The task: Reproduce word for word, from the entries below, the line with "However, there remains", the line with "With most studies", and every line between them, and nothing more.
---*---
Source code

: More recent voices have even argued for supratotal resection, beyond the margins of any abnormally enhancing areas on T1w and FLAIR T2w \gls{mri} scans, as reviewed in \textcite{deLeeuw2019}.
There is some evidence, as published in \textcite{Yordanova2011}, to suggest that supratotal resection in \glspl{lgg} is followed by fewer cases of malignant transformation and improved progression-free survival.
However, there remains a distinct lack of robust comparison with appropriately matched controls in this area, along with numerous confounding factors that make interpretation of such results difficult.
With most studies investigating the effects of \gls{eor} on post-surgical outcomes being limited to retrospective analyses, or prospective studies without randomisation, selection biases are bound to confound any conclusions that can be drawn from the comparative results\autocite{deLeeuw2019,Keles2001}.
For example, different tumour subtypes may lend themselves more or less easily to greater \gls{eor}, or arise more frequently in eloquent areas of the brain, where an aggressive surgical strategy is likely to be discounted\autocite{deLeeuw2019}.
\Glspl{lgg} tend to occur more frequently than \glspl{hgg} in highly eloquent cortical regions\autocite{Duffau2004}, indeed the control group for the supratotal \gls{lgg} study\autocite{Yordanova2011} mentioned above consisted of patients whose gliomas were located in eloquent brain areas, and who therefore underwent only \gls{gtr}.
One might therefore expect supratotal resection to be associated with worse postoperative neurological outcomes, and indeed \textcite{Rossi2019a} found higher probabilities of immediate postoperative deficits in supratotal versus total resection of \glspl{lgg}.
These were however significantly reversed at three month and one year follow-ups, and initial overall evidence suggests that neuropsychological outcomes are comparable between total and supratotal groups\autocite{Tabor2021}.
---*---
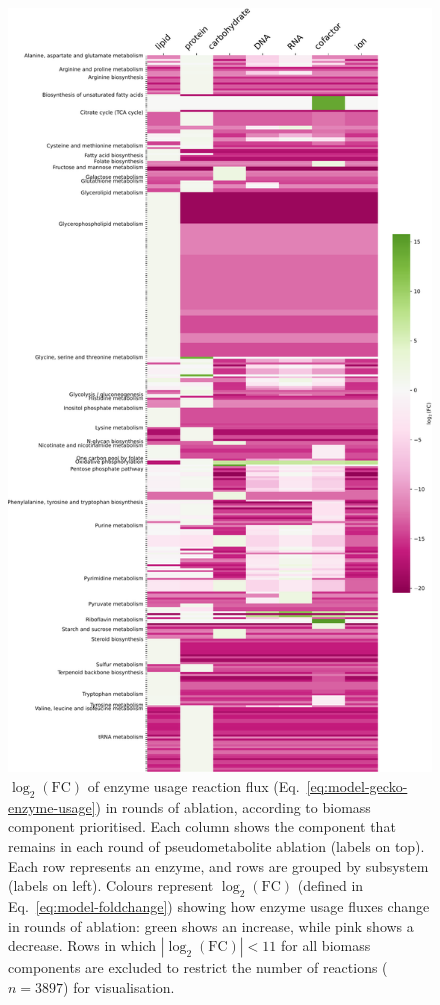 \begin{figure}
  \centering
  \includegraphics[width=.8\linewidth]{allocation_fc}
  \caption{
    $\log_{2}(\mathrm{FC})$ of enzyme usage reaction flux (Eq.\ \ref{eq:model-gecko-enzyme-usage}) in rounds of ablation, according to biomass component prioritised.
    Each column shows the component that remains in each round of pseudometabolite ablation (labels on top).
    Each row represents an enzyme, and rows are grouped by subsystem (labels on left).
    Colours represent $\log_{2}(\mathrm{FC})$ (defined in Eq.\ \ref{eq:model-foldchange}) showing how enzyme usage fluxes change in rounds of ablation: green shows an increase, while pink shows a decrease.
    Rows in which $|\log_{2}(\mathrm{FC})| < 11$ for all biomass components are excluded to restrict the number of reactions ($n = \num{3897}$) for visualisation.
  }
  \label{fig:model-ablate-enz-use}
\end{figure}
---*---
Output of the exercise:
However, there remains a distinct lack of robust comparison with appropriately matched controls in this area, along with numerous confounding factors that make interpretation of such results difficult.
With most studies investigating the effects of \gls{eor} on post-surgical outcomes being limited to retrospective analyses, or prospective studies without randomisation, selection biases are bound to confound any conclusions that can be drawn from the comparative results\autocite{deLeeuw2019,Keles2001}.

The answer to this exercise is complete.